The man indicted on charges of attempted murder and assault of a Metro police officer is suing the officer and the police department after a bullet fired from the officer’s gun paralyzed him.
Michael J. Smith III, 53, filed suit in U.S. District Court Tuesday, claiming that either improper training or violation of the police department’s policy on using deadly force led to him being paralyzed from the chest down in a confrontation with police last April.
Smith is seeking a judgment for unspecified punitive damages as well as for permanent disability and loss of enjoyment of life. The suit lists Officer Chad Barth, the Metro Nashville Police Department and Metro government.
Last spring, Smith worked for Document Technologies Inc. and was assigned to perform courier services for the law firm of Wyatt, Tarrant & Combs.

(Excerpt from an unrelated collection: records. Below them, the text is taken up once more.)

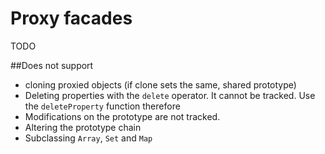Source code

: # Proxy facades
TODO

##Does not support
- cloning proxied objects (if clone sets the same, shared prototype)
- Deleting properties with the `delete` operator. It cannot be tracked. Use the `deleteProperty` function therefore
- Modifications on the prototype are not tracked.
- Altering the prototype chain
- Subclassing `Array`, `Set` and `Map`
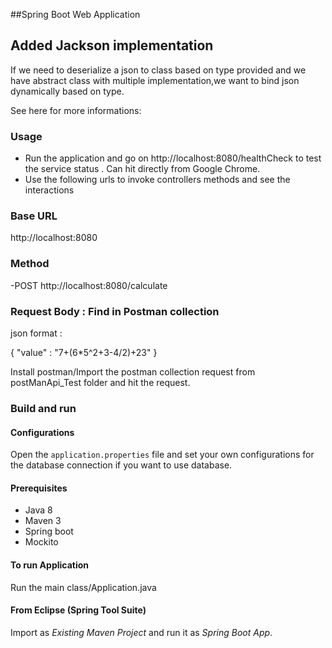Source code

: ##Spring Boot Web Application
## Added Jackson implementation

If we need to deserialize a json to class based on type provided and we have abstract class with multiple implementation,we want to bind json dynamically based on type.

See here for more informations: 

### Usage

- Run the application and go on http://localhost:8080/healthCheck to test the service status . Can hit directly from Google Chrome.
- Use the following urls to invoke controllers methods and see the interactions

### Base URL

http://localhost:8080

### Method
-POST 
 http://localhost:8080/calculate
 
### Request Body : Find in Postman collection
json format :
 
 {
"value" : "7+(6*5^2+3-4/2)+23"
  }
 
 Install postman/Import the postman collection request from postManApi_Test folder and hit the request.

### Build and run

#### Configurations

Open the `application.properties` file and set your own configurations for the
database connection if you want to use database.

#### Prerequisites

- Java 8
- Maven 3
- Spring boot
- Mockito

#### To run Application

Run the main class/Application.java

#### From Eclipse (Spring Tool Suite)

Import as *Existing Maven Project* and run it as *Spring Boot App*.
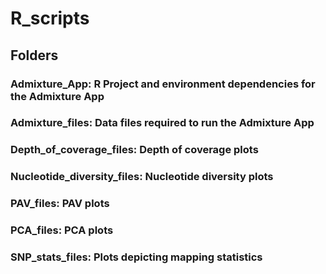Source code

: # R_scripts

## Folders
### Admixture_App: R Project and environment dependencies for the Admixture App
### Admixture_files: Data files required to run the Admixture App
### Depth_of_coverage_files: Depth of coverage plots
### Nucleotide_diversity_files: Nucleotide diversity plots
### PAV_files: PAV plots
### PCA_files: PCA plots
### SNP_stats_files: Plots depicting mapping statistics
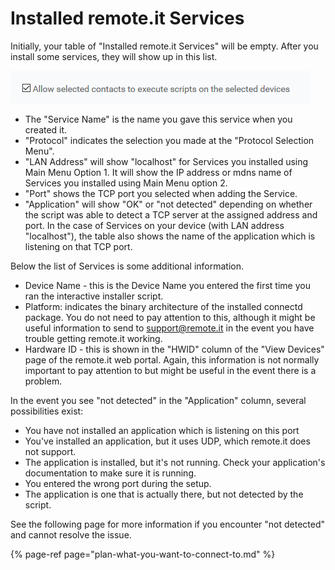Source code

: # Installed remote.it Services

Initially, your table of "Installed remote.it Services" will be empty.  After you install some services, they will show up in this list.

![](../../.gitbook/assets/image%20%28195%29.png)

* The "Service Name" is the name you gave this service when you created it.
* "Protocol" indicates the selection you made at the "Protocol Selection Menu".
* "LAN Address" will show "localhost" for Services you installed using Main Menu Option 1.  It will show the IP address or mdns name of Services you installed using Main Menu option 2.
* "Port" shows the TCP port you selected when adding the Service.
* "Application" will show "OK" or "not detected" depending on whether the script was able to detect a TCP server at the assigned address and port.  In the case of Services on your device \(with LAN address "localhost"\), the table also shows the name of the application which is listening on that TCP port.

Below the list of Services is some additional information.

* Device Name - this is the Device Name you entered the first time you ran the interactive installer script.
* Platform: indicates the binary architecture of the installed connectd package.   You do not need to pay attention to this, although it might be useful information to send to support@remote.it in the event you have trouble getting remote.it working.
* Hardware ID - this is shown in the "HWID" column of the "View Devices" page of the remote.it web portal.  Again, this information is not normally important to pay attention to but might be useful in the event there is a problem.

In the event you see "not detected" in the "Application" column, several possibilities exist:

* You have not installed an application which is listening on this port
* You've installed an application, but it uses UDP, which remote.it does not support.
* The application is installed, but it's not running.  Check your application's documentation to make sure it is running.
* You entered the wrong port during the setup.
* The application is one that is actually there, but not detected by the script.

See the following page for more information if you encounter "not detected" and cannot resolve the issue.

{% page-ref page="plan-what-you-want-to-connect-to.md" %}




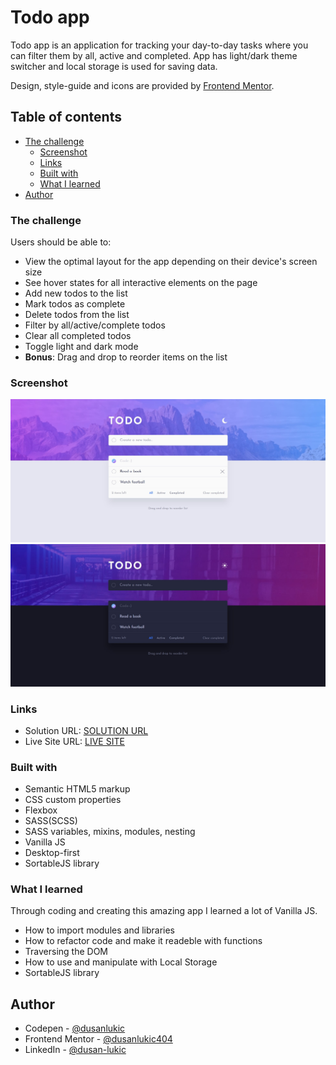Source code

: # Todo app

Todo app is an application for tracking your day-to-day tasks where you can filter them by all, active and completed. App has light/dark theme switcher and local storage is used for saving data.

Design, style-guide and icons are provided by [Frontend Mentor](https://www.frontendmentor.io).

## Table of contents

- [The challenge](#the-challenge)
  - [Screenshot](#screenshot)
  - [Links](#links)
  - [Built with](#built-with)
  - [What I learned](#what-i-learned)
- [Author](#author)

### The challenge

Users should be able to:

- View the optimal layout for the app depending on their device's screen size
- See hover states for all interactive elements on the page
- Add new todos to the list
- Mark todos as complete
- Delete todos from the list
- Filter by all/active/complete todos
- Clear all completed todos
- Toggle light and dark mode
- **Bonus**: Drag and drop to reorder items on the list

### Screenshot

![Desktop - light mode](/src/images/desktopLight.jpg)
![Desktop - dark mode](/src/images/desktopDark.jpg)

### Links

- Solution URL: [SOLUTION URL](https://www.frontendmentor.io/solutions/todo-app-with-html-scss-and-vanilla-js-XP6nCxYfv2)
- Live Site URL: [LIVE SITE](https://your-daily-todos.netlify.com)

### Built with

- Semantic HTML5 markup
- CSS custom properties
- Flexbox
- SASS(SCSS)
- SASS variables, mixins, modules, nesting
- Vanilla JS
- Desktop-first
- SortableJS library

### What I learned

Through coding and creating this amazing app I learned a lot of Vanilla JS.

- How to import modules and libraries
- How to refactor code and make it readeble with functions
- Traversing the DOM
- How to use and manipulate with Local Storage
- SortableJS library

## Author

- Codepen - [@dusanlukic](https://codepen.io/dusanlukic)
- Frontend Mentor - [@dusanlukic404](https://www.frontendmentor.io/profile/dusanlukic404)
- LinkedIn - [@dusan-lukic](https://www.linkedin.com/in/dusan-lukic/)
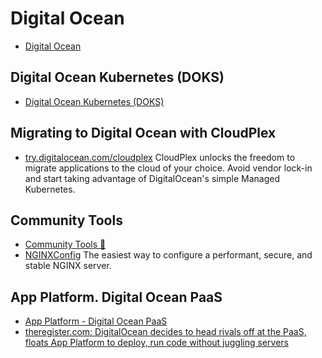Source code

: # Digital Ocean
- [Digital Ocean](https://www.digitalocean.com/)

## Digital Ocean Kubernetes (DOKS)
- [Digital Ocean Kubernetes (DOKS)](https://www.digitalocean.com/products/kubernetes/)

## Migrating to Digital Ocean with CloudPlex
- [try.digitalocean.com/cloudplex](https://try.digitalocean.com/cloudplex/) CloudPlex unlocks the freedom to migrate applications to the cloud of your choice. Avoid vendor lock-in and start taking advantage of DigitalOcean's simple Managed Kubernetes. 

## Community Tools
- [Community Tools 🌟](https://www.digitalocean.com/community/tools)
- [NGINXConfig](https://www.digitalocean.com/community/tools/nginx) The easiest way to configure a performant, secure, and stable NGINX server.

## App Platform. Digital Ocean PaaS
- [App Platform - Digital Ocean PaaS](https://try.digitalocean.com/app-platform/)
- [theregister.com: DigitalOcean decides to head rivals off at the PaaS, floats App Platform to deploy, run code without juggling servers](https://www.theregister.com/2020/10/07/digitalocean_paas_app_platform/)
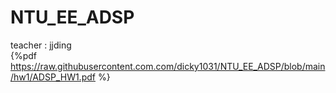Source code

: # NTU_EE_ADSP
teacher : jjding\
{%pdf https://raw.githubusercontent.com.com/dicky1031/NTU_EE_ADSP/blob/main/hw1/ADSP_HW1.pdf %}
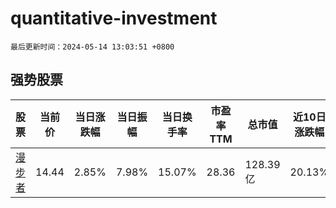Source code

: # quantitative-investment

`最后更新时间：2024-05-14 13:03:51 +0800`

## 强势股票

|股票|当前价|当日涨跌幅|当日振幅|当日换手率|市盈率TTM|总市值|近10日涨跌幅|
|----|----|----|----|----|----|----|----|
|[漫步者](https://xueqiu.com/S/SZ002351)|14.44|2.85%|7.98%|15.07%|28.36|128.39亿|20.13%|
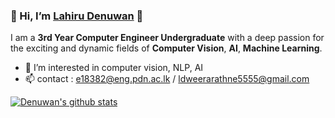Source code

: ### 👋 Hi, I’m [Lahiru Denuwan](https://thusharakart.github.io) 👋 
I am a **3rd Year Computer Engineer Undergraduate** with a deep passion for the exciting and dynamic fields of **Computer Vision**, **AI**, **Machine Learning**.

- 👀 I’m interested in computer vision, NLP, AI
- 📫 contact : e18382@eng.pdn.ac.lk / ldweerarathne5555@gmail.com

<a href="https://github.com/denuwan55/">
  <img align="center" src="https://github-readme-stats.vercel.app/api?username=denuwan55&show_icons=true&include_all_commits=true&count_private=true&theme=radical" alt="Denuwan's github stats" />
</a>





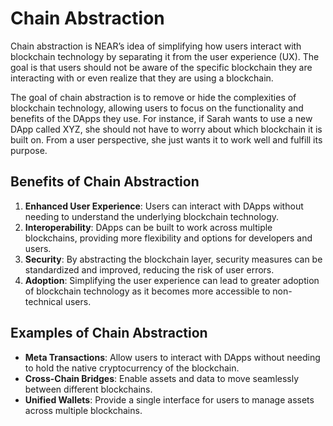 # Chain Abstraction

Chain abstraction is NEAR’s idea of simplifying how users interact with blockchain technology by separating it from the user experience (UX). The goal is that users should not be aware of the specific blockchain they are interacting with or even realize that they are using a blockchain.

The goal of chain abstraction is to remove or hide the complexities of blockchain technology, allowing users to focus on the functionality and benefits of the DApps they use. For instance, if Sarah wants to use a new DApp called XYZ, she should not have to worry about which blockchain it is built on. From a user perspective, she just wants it to work well and fulfill its purpose.

## Benefits of Chain Abstraction

1. **Enhanced User Experience**: Users can interact with DApps without needing to understand the underlying blockchain technology.
2. **Interoperability**: DApps can be built to work across multiple blockchains, providing more flexibility and options for developers and users.
3. **Security**: By abstracting the blockchain layer, security measures can be standardized and improved, reducing the risk of user errors.
4. **Adoption**: Simplifying the user experience can lead to greater adoption of blockchain technology as it becomes more accessible to non-technical users.

## Examples of Chain Abstraction

- **Meta Transactions**: Allow users to interact with DApps without needing to hold the native cryptocurrency of the blockchain.
- **Cross-Chain Bridges**: Enable assets and data to move seamlessly between different blockchains.
- **Unified Wallets**: Provide a single interface for users to manage assets across multiple blockchains.
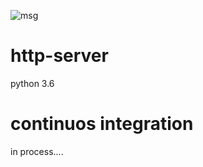 ![msg](http://207.154.246.33/msg1.png)
# http-server
python 3.6
# continuos integration
in process....
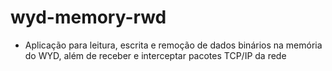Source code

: # wyd-memory-rwd

- Aplicação para leitura, escrita e remoção de dados binários na memória do WYD, além de receber e interceptar pacotes TCP/IP da rede

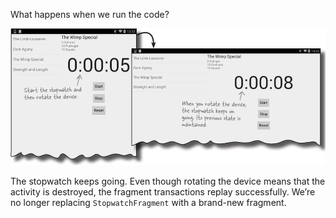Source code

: What happens when we run the code?

![](.guides/img/44.png)

The stopwatch keeps going. Even though rotating the device means that the activity is destroyed, the fragment transactions replay successfully. We’re no longer replacing `StopwatchFragment` with a brand-new fragment.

The law firm had provided Smith with a credit card owned by the firm to purchase supplies. According to Smith, the firm allowed him to purchase a cell phone with the credit card, though he also bought a plane ticket to Miami with it.
On April 28, 2010, Smith went to the law firm at 2525 West End to pay back the personal charges, according to the suit, which he made on the credit card. At the same time, however, Barth had responded to the law firm for the reported theft of the credit card.
Barth approached Smith in the parking garage behind the law firm and tried to place him under arrest. But Smith, who claimed he wasn’t told why he was under arrest, got back into his car, at which point Barth pulled his gun and pointed it at Smith.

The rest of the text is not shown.